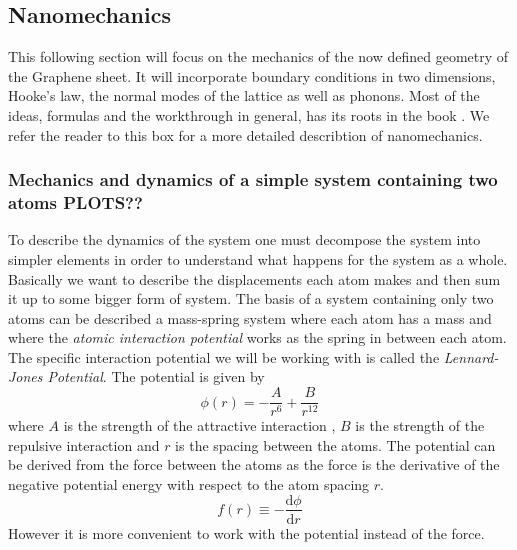 
\subsection{Nanomechanics}
This following section will focus on the mechanics of the now defined geometry of the Graphene sheet. It will incorporate boundary conditions in two dimensions, Hooke's law, the normal modes of the lattice as well as phonons. Most of the ideas, formulas and the workthrough in general, has its roots in the book . We refer the reader to this box for a more detailed describtion of nanomechanics.  
\subsubsection{Mechanics and dynamics of a simple system containing two atoms PLOTS??}
To describe the dynamics of the system one must decompose the system into simpler elements in order to understand what happens for the system as a whole. Basically we want to describe the displacements each atom makes and then sum it up to some bigger form of system. The basis of a system containing only two atoms can be described a mass-spring system where each atom has a mass and where the \textit{atomic interaction potential} works as the spring in between each atom. The specific interaction potential we will be working with is called the \textit{Lennard-Jones Potential}. The potential is given by \begin{equation}
    \phi(r)=-\dfrac{A}{r^{6}}+\dfrac{B}{r^{12}}\label{LJPot}
\end{equation} where $A$ is the strength of the attractive interaction , $B$ is the strength of the repulsive interaction and $r$ is the spacing between the atoms.
The potential can be derived from the force between the atoms as the force is the derivative of the negative potential energy with respect to the atom spacing $r$.\begin{equation}
    f(r)\equiv -\dfrac{\text{d}\phi}{\text{d}r}
\end{equation} However it is more convenient to work with the potential instead of the force. \\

★ ★ ★

Pull every line with the word "force" from the data.

The potential can be derived from the force between the atoms as the force is the derivative of the negative potential energy with respect to the atom spacing $r$.\begin{equation}
\end{equation} However it is more convenient to work with the potential instead of the force. \\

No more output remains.